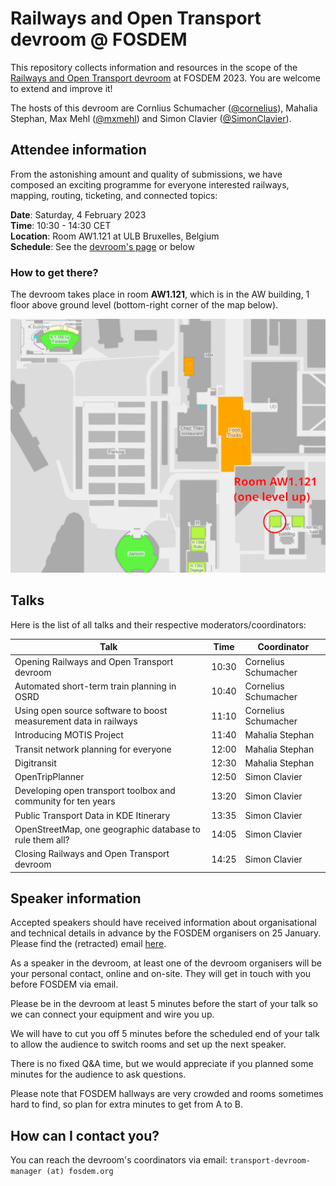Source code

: # Railways and Open Transport devroom @ FOSDEM

This repository collects information and resources in the scope of the [Railways and Open Transport devroom](https://fosdem.org/2023/schedule/track/railways_and_open_transport/) at FOSDEM 2023. You are welcome to extend and improve it!

The hosts of this devroom are Cornlius Schumacher ([@cornelius](https://github.com/cornelius)), Mahalia Stephan, Max Mehl ([@mxmehl](https://github.com/mxmehl)) and Simon Clavier ([@SimonClavier](https://github.com/SimonClavier)).

## Attendee information

From the astonishing amount and quality of submissions, we have composed an exciting programme for everyone interested railways, mapping, routing, ticketing, and connected topics:

**Date**: Saturday, 4 February 2023\
**Time**: 10:30 - 14:30 CET\
**Location**: Room AW1.121 at ULB Bruxelles, Belgium\
**Schedule**: See the [devroom's page](https://fosdem.org/2023/schedule/track/railways_and_open_transport/) or below

### How to get there?

The devroom takes place in room **AW1.121**, which is in the AW building, 1 floor above ground level (bottom-right corner of the map below).

![Map of room AW1.121](map-aw1.121.png "Map of room AW1.121")

## Talks

Here is the list of all talks and their respective moderators/coordinators:

| Talk                                                             | Time  | Coordinator          |
|------------------------------------------------------------------|-------|----------------------|
| Opening Railways and Open Transport devroom                      | 10:30 | Cornelius Schumacher |
| Automated short-term train planning in OSRD                      | 10:40 | Cornelius Schumacher |
| Using open source software to boost measurement data in railways | 11:10 | Cornelius Schumacher |
| Introducing MOTIS Project                                        | 11:40 | Mahalia Stephan      |
| Transit network planning for everyone                            | 12:00 | Mahalia Stephan      |
| Digitransit                                                      | 12:30 | Mahalia Stephan      |
| OpenTripPlanner                                                  | 12:50 | Simon Clavier        |
| Developing open transport toolbox and community for ten years    | 13:20 | Simon Clavier        |
| Public Transport Data in KDE Itinerary                           | 13:35 | Simon Clavier        |
| OpenStreetMap, one geographic database to rule them all?         | 14:05 | Simon Clavier        |
| Closing Railways and Open Transport devroom                      | 14:25 | Simon Clavier        |

## Speaker information

Accepted speakers should have received information about organisational and technical details in advance by the FOSDEM organisers on 25 January. Please find the (retracted) email [here](2023-01-25-fosdem-speaker-info.md).

As a speaker in the devroom, at least one of the devroom organisers will be your personal contact, online and on-site. They will get in touch with you before FOSDEM via email.

Please be in the devroom at least 5 minutes before the start of your talk so we can connect your equipment and wire you up.

We will have to cut you off 5 minutes before the scheduled end of your talk to allow the audience to switch rooms and set up the next speaker.

There is no fixed Q&A time, but we would appreciate if you planned some minutes for the audience to ask questions.

Please note that FOSDEM hallways are very crowded and rooms sometimes hard to find, so plan for extra minutes to get from A to B.

## How can I contact you?

You can reach the devroom's coordinators via email: `transport-devroom-manager (at) fosdem.org`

################

### Work to complete
In the records, locate each line holding the string "track" and copy it.

### Completed exercise
This repository collects information and resources in the scope of the [Railways and Open Transport devroom](https://fosdem.org/2023/schedule/track/railways_and_open_transport/) at FOSDEM 2023. You are welcome to extend and improve it!
**Schedule**: See the [devroom's page](https://fosdem.org/2023/schedule/track/railways_and_open_transport/) or below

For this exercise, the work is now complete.